Jacques Fontanille

Professeur émérite à l’Université de Limoges

La sémiotique des interactions chez Von Uexküll

Résumé

Dans son ouvrage Milieu animal et milieu humain, Uexküll présente l’Umwelt comme étant constitué d’entités sémiotiques  : des stimuli, des signaux, des signes, et des images, des opérations sensibles et des produits de ces opérations. Il y ajoute notamment des tonalités qui colorent l’ensemble de chaque situation spécifique de l’Umwelt. Dans tous les cas, ces entités sémiotiques n’ont aucune autonomie de signification  : elles ne sont interprétables que par leur participation à l’Umwelt. 

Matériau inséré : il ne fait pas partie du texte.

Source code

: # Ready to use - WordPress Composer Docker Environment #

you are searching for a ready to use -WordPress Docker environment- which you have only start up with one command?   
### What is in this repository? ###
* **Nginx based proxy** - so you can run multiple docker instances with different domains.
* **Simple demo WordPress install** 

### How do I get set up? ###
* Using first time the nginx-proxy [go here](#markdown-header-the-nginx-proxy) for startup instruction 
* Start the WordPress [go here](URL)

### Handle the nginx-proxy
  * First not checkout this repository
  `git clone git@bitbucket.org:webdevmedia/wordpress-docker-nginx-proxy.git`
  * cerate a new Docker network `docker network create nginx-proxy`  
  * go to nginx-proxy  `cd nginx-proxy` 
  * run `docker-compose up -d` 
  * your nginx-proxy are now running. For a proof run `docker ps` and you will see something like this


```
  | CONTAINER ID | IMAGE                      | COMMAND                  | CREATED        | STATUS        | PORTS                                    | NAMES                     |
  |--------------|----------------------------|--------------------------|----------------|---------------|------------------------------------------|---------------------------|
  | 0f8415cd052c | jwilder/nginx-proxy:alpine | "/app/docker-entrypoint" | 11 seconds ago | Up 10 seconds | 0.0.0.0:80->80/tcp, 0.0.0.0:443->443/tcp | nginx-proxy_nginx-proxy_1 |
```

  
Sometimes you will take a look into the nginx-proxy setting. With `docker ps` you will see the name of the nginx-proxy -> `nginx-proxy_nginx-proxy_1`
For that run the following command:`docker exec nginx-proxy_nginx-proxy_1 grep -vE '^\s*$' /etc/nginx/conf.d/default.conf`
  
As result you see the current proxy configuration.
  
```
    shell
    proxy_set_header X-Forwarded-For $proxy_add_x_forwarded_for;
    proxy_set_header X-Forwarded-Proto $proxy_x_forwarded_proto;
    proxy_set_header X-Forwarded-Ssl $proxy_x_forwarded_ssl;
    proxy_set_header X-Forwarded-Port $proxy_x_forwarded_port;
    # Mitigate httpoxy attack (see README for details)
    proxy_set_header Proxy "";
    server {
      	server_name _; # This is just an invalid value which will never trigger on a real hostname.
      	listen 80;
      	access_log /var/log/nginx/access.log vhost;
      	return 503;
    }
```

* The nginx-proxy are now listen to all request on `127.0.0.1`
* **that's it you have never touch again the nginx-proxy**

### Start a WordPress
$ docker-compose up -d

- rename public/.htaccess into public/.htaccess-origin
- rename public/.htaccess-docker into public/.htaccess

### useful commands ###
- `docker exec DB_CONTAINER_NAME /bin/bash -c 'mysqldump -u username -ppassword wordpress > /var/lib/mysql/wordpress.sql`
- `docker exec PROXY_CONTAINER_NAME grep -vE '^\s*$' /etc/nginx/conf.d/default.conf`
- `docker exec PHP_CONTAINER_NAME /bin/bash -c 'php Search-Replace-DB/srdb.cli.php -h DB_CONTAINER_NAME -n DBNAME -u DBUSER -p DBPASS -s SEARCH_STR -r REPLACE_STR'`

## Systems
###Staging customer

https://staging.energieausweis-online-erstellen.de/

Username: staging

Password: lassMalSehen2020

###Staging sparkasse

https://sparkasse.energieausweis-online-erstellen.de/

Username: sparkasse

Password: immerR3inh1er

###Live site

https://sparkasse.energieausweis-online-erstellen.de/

A cette sémiotique explicite d’Uexküll, nous nous proposons d’ajouter, sinon de substituer, une sémiotique implicite des opérations propres aux interactions dans l’Umwelt.

Tout d’abord, la sélection (et l’extraction), parmi l’ensemble des figures sensibles qui composent l’environnement, de propriétés figurales pertinentes (forme, couleur, sonorité, etc.)  : la sélection est de fait une co-sélection entre les propriétés sensorielles et corporelles de l’organisme et les propriétés figuratives du milieu, et la pertinence des propriétés sélectionnées a pour critère l’articulation optimale entre perception et action.

Ensuite, la schématisation produit les séquences spécifiques des pratiques de chaque espèce. Ces séquences sont aussi celles du récit éthologique, lors de la présentation des observations et des expérimentations, mais elles sont d’abord les schèmes dont l’efficience assure la persistance de l’espèce. La schématisation requiert un minimum de réflexivité pratique, mais dispense de faire intervenir une subjectivité.

Enfin, les tonalités qui caractérisent les Umwelt fonctionnent comme des modalités thématiques existentielles, des manifestations de prégnances biologiques, et exercent une pression tonale (thématico-passionnelle) sur les perceptions comme sur les actions.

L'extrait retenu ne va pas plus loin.